**WHAT YOU NEED TO DO**
Output nothing but the lines from the first line of the entries to the line with "- **Descripción:** Permite", inclusive, exactly as they read.

Source texts of formatted documents
= = = = =

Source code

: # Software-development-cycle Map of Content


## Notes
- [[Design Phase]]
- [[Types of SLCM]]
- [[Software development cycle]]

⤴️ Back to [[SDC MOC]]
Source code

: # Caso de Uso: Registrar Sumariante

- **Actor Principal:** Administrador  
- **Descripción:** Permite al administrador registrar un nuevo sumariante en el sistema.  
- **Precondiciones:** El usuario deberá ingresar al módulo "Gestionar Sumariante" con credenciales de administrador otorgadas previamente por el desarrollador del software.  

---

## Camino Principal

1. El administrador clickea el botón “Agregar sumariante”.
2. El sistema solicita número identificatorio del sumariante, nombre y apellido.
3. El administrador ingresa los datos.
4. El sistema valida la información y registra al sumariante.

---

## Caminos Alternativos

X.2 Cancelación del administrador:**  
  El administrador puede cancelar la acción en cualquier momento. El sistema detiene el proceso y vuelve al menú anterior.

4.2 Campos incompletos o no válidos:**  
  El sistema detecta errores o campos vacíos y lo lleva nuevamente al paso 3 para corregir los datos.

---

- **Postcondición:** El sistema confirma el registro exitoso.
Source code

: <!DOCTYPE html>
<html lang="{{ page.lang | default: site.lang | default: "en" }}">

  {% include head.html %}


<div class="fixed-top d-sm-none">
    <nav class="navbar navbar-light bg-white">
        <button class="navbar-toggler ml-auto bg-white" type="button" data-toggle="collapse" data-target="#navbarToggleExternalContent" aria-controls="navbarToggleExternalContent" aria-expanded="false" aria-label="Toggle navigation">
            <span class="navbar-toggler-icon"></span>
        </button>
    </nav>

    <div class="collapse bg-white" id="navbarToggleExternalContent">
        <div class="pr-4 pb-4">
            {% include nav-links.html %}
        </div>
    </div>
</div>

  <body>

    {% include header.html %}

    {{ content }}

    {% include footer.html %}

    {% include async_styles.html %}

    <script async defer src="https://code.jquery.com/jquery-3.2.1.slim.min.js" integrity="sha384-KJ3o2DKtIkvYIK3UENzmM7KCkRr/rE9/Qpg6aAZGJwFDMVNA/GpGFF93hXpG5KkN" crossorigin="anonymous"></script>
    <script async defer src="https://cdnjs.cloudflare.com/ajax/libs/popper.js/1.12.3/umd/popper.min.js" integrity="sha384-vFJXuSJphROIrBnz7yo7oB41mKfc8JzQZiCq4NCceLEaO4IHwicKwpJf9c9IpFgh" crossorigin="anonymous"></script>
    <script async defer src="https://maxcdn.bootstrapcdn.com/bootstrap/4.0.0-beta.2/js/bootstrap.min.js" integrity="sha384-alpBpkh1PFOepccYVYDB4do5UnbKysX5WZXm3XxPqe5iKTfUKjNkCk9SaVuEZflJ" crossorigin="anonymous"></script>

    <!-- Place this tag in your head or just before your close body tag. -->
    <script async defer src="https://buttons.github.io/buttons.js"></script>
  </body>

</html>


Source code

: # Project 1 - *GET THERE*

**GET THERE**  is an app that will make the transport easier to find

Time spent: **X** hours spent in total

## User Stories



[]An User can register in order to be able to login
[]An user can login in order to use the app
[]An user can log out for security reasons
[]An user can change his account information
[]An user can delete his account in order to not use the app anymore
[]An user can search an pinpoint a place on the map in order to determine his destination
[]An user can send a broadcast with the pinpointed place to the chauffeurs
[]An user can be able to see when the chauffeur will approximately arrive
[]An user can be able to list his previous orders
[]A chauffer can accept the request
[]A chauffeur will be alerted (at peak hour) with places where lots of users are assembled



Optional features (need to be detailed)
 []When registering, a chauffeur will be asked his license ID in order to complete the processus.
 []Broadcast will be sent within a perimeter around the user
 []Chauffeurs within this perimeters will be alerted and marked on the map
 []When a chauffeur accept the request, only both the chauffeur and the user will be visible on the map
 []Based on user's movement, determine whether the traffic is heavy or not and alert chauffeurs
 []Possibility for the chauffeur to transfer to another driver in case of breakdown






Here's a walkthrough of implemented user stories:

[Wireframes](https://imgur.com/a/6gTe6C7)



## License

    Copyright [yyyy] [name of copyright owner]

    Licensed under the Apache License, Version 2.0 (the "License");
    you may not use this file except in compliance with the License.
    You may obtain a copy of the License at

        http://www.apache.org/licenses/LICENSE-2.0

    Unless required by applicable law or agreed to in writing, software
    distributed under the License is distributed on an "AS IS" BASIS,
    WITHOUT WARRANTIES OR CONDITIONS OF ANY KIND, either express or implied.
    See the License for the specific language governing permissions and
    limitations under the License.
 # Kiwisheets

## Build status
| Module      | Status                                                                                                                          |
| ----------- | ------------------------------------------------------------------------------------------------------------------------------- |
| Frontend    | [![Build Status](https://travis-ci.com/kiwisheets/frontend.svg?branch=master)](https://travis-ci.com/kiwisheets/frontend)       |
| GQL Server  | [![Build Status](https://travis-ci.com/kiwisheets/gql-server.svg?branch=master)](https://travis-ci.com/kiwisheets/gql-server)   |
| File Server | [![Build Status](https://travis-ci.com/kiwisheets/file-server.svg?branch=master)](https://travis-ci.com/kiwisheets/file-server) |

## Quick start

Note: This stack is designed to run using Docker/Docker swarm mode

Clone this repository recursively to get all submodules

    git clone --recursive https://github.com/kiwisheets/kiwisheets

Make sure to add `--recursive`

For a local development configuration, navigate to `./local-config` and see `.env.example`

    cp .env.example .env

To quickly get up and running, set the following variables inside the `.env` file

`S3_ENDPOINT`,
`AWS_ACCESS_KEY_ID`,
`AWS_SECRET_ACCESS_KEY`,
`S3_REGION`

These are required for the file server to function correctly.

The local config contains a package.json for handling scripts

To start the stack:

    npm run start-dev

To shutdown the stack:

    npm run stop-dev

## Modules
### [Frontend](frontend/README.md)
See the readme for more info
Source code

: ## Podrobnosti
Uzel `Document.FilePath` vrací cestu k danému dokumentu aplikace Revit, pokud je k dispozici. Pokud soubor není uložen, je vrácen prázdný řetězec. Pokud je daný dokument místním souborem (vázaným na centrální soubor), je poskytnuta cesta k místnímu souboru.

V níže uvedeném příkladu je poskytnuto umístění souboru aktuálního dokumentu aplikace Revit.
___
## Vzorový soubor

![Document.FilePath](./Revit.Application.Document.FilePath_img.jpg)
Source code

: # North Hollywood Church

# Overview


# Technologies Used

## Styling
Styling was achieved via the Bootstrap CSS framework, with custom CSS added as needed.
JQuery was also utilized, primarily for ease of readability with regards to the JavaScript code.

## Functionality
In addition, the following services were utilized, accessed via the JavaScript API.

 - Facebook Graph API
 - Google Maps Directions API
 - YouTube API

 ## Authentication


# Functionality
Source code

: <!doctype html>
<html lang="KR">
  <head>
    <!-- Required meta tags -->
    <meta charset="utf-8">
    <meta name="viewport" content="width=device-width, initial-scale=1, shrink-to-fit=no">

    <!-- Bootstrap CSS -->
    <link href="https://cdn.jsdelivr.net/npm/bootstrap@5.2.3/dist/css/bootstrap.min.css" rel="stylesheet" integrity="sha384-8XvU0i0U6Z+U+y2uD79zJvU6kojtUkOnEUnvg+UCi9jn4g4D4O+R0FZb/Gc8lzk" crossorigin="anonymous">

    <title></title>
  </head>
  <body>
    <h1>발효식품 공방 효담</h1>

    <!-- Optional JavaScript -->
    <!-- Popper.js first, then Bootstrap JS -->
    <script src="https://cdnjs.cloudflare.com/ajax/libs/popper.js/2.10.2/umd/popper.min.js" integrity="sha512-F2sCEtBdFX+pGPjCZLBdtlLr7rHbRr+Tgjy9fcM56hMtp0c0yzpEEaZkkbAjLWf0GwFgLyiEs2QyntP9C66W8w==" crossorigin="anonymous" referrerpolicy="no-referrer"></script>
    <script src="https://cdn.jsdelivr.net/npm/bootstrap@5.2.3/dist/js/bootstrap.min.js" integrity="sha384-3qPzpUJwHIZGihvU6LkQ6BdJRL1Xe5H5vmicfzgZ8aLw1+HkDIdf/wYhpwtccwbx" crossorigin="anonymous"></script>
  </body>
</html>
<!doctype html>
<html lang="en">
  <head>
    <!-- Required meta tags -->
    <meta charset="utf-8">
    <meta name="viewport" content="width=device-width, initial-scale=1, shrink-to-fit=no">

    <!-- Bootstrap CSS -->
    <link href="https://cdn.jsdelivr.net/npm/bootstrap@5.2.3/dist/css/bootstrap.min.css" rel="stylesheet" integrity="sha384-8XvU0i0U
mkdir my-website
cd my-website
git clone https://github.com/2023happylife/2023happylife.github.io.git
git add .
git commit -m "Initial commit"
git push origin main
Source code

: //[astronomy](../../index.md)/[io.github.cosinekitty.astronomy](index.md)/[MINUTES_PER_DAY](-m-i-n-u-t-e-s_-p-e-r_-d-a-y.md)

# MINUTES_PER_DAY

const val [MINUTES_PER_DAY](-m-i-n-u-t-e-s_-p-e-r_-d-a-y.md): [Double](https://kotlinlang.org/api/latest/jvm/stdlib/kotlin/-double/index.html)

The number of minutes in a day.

= = = = =

**ANSWER AREA**
Source code

: # Software-development-cycle Map of Content


## Notes
- [[Design Phase]]
- [[Types of SLCM]]
- [[Software development cycle]]

⤴️ Back to [[SDC MOC]]
Source code

: # Caso de Uso: Registrar Sumariante

- **Actor Principal:** Administrador  
- **Descripción:** Permite al administrador registrar un nuevo sumariante en el sistema.  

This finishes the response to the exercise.